En este doloroso drama de pareja, Crispin Glover (rostro que reconocerán por su participación en Back to the Future o Dead Man), hace un papel soberbio y embebido en un pathos kafkiano insólito en el mundo de la televisión. Sin embargo, es Alicia Witt (que también aparece en Dune y Twin Peaks: The Return) quien otorga una performance fuera de este mundo. Me animaría a decir que, entre todos los personajes femeninos, es esta Diane (sí, también se llama Diane) quien subsume la quintaesencia de la mujer en el universo lynchiano. Esta especie de muñeca menstrual, entidad lunar, casi un ícono religioso, oscila cruelmente en el umbral entre la pureza inmaculada de la madre de Jesús y el apetito sanguinario de Kali, sin encontrar su verdadera humanidad en ese vertiginoso vaivén. Se trata de una entidad sonámbula, abducida por esa melancolía espectral que cimienta el proyecto americano desde la llegada del hombre blanco a este continente virgen de modernidad.
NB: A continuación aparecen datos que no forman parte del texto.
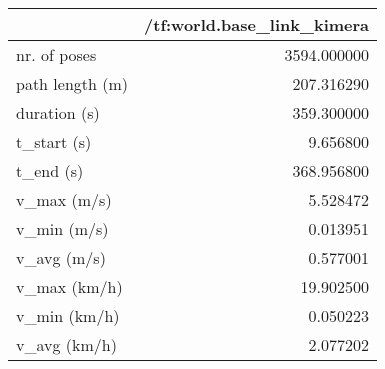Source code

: \begin{tabular}{lr}
\toprule
{} &  /tf:world.base\_link\_kimera \\
\midrule
nr. of poses    &                 3594.000000 \\
path length (m) &                  207.316290 \\
duration (s)    &                  359.300000 \\
t\_start (s)     &                    9.656800 \\
t\_end (s)       &                  368.956800 \\
v\_max (m/s)     &                    5.528472 \\
v\_min (m/s)     &                    0.013951 \\
v\_avg (m/s)     &                    0.577001 \\
v\_max (km/h)    &                   19.902500 \\
v\_min (km/h)    &                    0.050223 \\
v\_avg (km/h)    &                    2.077202 \\
\bottomrule
\end{tabular}

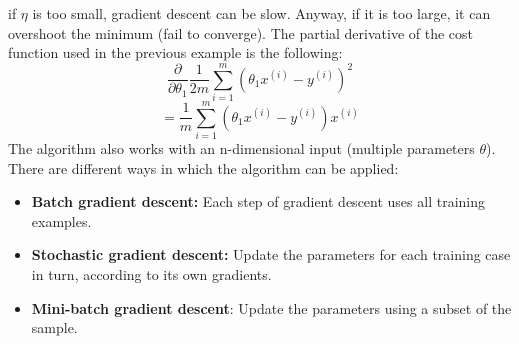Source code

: if $\eta$ is too small, gradient descent can be slow. Anyway, if it is too large, it can overshoot the minimum (fail to converge).\newline
The partial derivative of the cost function used in the previous example is the following:
\[\frac{\partial}{\partial \theta_{1}} \frac{1}{2m}\sum_{i=1}^{m}(\theta_{1}x^{(i)} - y^{(i)})^{2}\]
\[= \frac{1}{m}\sum_{i=1}^{m}(\theta_{1}x^{(i)} - y^{(i)})x^{(i)}\]
The algorithm also works with an n-dimensional input (multiple parameters $\theta$).
There are different ways in which the algorithm can be applied:
\begin{itemize}
    \item \textbf{Batch gradient descent:} Each step of gradient descent uses all training examples.
    \item \textbf{Stochastic gradient descent:} Update the parameters for each training case in turn, according to its own gradients.
    \item \textbf{Mini-batch gradient descent}: Update the parameters using a subset of the sample.
\end{itemize}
La mujer, en este universo, parece estar condenada a devenir en pantalla (volvemos a la iluminación como motor de la poética cinematográfica) donde se proyectan los deseos y fantasmas, tan inconfesables como inalcanzables, de una tragedia colectiva cuyo desenlace ya se hace tangible en este siglo XXI. Esta ambivalencia, esta ambigüedad simbólica, es fuente de una belleza y un horror mayúsculos e inseparables. Lo femenino impera en el imprevisible mundo de la noche. Esta mujer, repelida por la luz, reina en las tinieblas y las domestica al dejarse domesticar por las mismas. En el apagón, el fulgor escaso revela más que el sol de mediodía, acariciando las formas en lugar de delatarlas, susurrando y sugiriendo, en vez de dictaminar e imponer. Emerge el rostro de una muñeca fracturada en un apartado del purgatorio, fuera del tiempo. Una herida atroz viste su desnudez angelical como manto de sangre. La espera parece infinita, hasta que, por fin, se haga la luz redentora.